■ Goal of the exercise ■
Leave the pictures out, and transcribe the material below exactly from the line with "snapshot is sent and when the transaction" to the line with "살펴보는 것이 좋습니다.", both lines included.

■ Records for processing ■
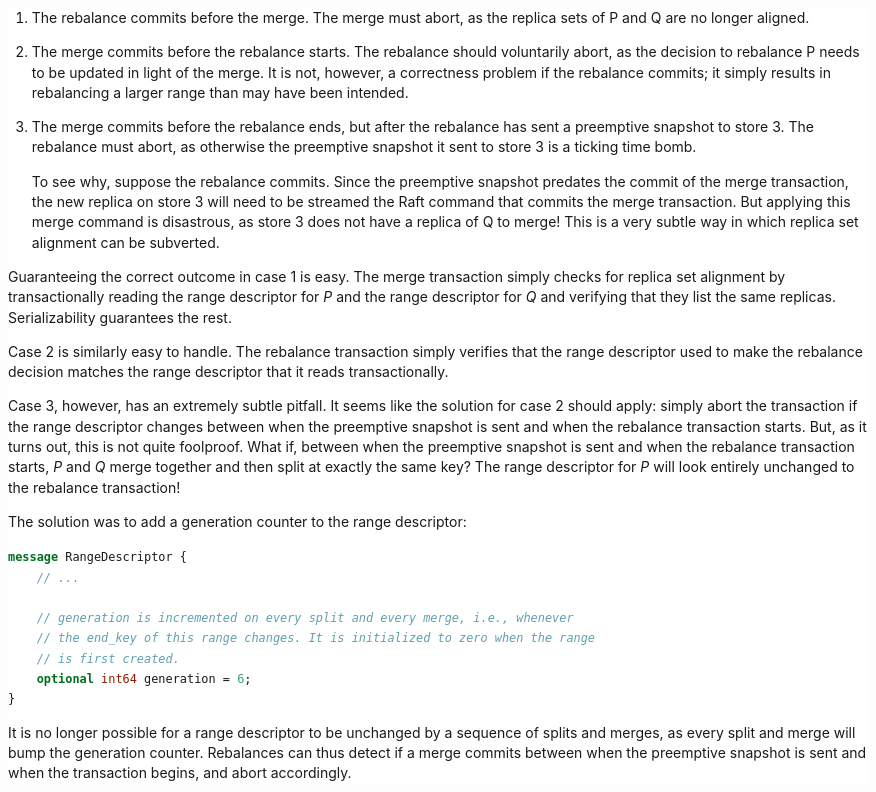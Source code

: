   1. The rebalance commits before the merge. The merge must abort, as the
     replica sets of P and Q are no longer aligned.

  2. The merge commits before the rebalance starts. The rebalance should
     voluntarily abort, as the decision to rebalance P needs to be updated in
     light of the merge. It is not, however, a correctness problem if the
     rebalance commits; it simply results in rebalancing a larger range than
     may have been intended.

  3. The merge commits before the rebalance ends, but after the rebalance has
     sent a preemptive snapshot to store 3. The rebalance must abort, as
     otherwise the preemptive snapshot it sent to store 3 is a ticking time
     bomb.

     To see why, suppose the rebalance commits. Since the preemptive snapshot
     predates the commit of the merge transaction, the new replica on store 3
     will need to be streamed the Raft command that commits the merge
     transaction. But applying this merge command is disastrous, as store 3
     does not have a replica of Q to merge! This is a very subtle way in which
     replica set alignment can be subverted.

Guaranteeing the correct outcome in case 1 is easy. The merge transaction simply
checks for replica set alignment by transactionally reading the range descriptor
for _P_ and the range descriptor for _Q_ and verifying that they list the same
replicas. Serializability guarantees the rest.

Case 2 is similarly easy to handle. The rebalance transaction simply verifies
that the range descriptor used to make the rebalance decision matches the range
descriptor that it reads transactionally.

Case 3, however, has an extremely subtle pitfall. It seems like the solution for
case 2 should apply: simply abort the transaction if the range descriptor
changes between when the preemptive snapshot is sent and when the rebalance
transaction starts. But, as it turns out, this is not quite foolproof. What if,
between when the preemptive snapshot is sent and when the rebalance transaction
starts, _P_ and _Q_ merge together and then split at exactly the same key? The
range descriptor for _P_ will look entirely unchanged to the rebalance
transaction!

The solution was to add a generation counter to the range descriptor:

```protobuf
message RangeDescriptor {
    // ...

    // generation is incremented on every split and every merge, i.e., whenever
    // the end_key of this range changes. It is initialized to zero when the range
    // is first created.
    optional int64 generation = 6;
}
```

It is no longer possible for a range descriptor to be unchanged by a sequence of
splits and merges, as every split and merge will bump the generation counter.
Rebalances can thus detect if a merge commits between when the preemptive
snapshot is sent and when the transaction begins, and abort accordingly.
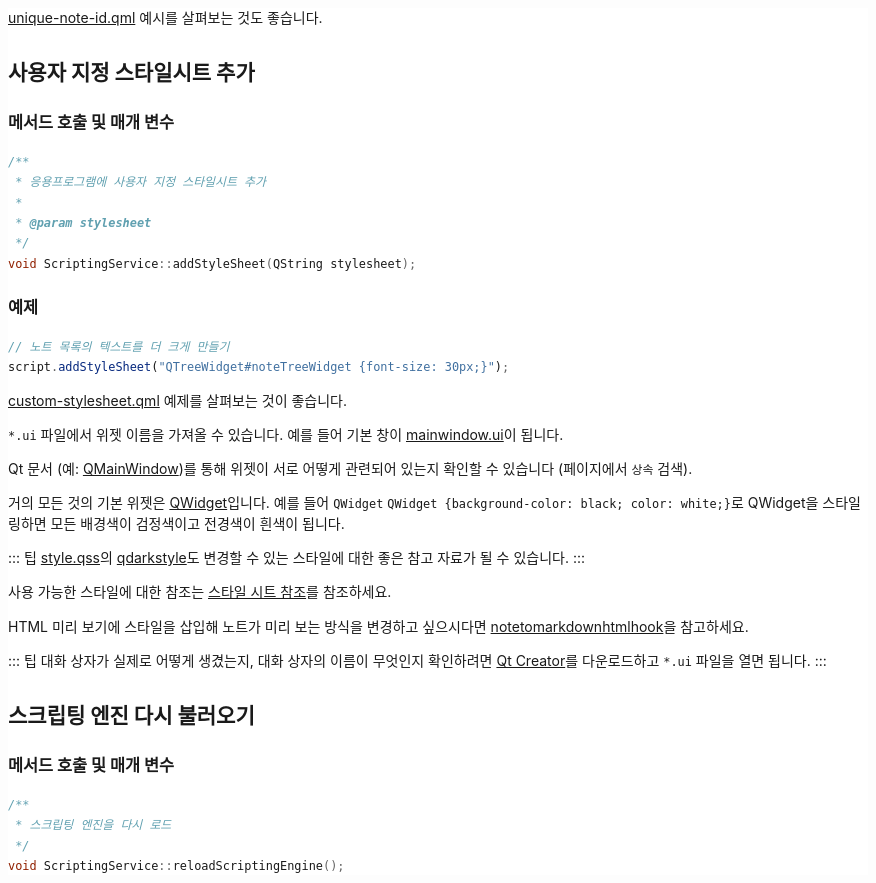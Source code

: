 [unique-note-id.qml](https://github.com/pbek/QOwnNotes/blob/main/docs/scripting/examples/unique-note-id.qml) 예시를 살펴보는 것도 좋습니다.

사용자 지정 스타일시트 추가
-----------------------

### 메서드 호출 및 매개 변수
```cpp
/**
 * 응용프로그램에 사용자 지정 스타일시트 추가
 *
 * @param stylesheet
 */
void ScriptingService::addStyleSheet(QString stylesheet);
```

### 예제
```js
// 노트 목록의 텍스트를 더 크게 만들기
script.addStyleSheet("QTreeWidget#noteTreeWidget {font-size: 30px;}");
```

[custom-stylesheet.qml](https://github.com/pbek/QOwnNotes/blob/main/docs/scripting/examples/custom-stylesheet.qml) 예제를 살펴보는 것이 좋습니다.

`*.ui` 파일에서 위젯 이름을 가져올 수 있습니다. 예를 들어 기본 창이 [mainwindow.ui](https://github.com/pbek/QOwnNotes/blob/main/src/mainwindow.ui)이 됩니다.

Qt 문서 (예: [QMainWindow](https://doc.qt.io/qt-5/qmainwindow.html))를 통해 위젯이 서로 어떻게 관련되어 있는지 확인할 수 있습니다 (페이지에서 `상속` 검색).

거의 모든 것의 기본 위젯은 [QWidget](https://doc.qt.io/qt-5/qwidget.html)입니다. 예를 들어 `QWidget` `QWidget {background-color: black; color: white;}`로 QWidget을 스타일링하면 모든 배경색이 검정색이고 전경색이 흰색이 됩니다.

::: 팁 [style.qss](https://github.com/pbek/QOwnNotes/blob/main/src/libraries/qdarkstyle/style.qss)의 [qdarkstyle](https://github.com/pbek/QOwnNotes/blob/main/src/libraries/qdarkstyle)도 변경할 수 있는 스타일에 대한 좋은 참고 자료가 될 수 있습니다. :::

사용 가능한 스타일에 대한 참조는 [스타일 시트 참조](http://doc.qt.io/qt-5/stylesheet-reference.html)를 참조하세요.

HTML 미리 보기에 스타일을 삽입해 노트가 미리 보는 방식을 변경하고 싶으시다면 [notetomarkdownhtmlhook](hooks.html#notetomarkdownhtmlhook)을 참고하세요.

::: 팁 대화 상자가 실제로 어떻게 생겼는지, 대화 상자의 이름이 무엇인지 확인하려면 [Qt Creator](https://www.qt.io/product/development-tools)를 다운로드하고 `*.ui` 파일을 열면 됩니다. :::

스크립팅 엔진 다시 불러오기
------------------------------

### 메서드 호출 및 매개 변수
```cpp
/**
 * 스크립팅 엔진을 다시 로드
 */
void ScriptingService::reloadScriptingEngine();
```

...

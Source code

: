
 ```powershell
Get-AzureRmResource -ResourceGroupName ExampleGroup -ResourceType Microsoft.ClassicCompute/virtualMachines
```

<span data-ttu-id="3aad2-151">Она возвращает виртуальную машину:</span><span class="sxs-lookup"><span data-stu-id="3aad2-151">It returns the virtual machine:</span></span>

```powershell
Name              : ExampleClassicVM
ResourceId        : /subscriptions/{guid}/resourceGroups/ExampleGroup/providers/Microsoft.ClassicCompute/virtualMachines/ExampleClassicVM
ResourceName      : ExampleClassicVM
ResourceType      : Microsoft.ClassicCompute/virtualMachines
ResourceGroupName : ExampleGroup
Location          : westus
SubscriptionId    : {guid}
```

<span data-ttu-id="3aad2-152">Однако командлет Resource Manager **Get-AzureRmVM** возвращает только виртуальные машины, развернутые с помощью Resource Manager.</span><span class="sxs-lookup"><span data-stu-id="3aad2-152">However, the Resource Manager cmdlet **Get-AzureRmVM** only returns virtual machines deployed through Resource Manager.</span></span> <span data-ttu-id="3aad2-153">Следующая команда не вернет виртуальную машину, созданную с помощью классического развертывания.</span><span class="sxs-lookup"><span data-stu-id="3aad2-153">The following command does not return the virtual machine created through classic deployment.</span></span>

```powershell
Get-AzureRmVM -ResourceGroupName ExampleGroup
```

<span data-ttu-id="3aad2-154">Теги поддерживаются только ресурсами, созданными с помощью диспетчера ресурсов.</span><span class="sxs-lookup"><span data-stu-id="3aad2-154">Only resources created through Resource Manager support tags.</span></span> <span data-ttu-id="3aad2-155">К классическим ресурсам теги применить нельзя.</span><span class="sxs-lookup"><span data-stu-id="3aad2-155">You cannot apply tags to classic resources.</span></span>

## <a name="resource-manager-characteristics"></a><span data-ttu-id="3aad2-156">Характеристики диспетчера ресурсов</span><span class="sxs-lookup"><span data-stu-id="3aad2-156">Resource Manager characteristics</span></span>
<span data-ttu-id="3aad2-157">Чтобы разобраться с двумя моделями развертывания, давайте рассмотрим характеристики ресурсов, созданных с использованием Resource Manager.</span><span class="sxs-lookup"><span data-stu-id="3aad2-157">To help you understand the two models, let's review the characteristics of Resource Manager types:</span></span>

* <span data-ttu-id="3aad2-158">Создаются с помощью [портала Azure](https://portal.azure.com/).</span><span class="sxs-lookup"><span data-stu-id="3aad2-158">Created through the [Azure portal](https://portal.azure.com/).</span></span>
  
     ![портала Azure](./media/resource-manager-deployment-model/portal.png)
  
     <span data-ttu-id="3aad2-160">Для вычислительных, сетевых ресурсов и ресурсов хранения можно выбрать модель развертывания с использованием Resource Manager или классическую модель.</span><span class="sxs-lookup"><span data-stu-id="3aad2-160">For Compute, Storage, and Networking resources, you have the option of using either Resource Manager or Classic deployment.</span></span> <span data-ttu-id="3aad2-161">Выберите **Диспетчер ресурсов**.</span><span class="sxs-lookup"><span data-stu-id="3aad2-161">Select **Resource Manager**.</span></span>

■ Finished task ■
snapshot is sent and when the transaction begins, and abort accordingly.
Source code

: [unique-note-id.qml](https://github.com/pbek/QOwnNotes/blob/main/docs/scripting/examples/unique-note-id.qml) 예시를 살펴보는 것도 좋습니다.

사용자 지정 스타일시트 추가
-----------------------

### 메서드 호출 및 매개 변수
```cpp
/**
 * 응용프로그램에 사용자 지정 스타일시트 추가
 *
 * @param stylesheet
 */
void ScriptingService::addStyleSheet(QString stylesheet);
```

### 예제
```js
// 노트 목록의 텍스트를 더 크게 만들기
script.addStyleSheet("QTreeWidget#noteTreeWidget {font-size: 30px;}");
```

[custom-stylesheet.qml](https://github.com/pbek/QOwnNotes/blob/main/docs/scripting/examples/custom-stylesheet.qml) 예제를 살펴보는 것이 좋습니다.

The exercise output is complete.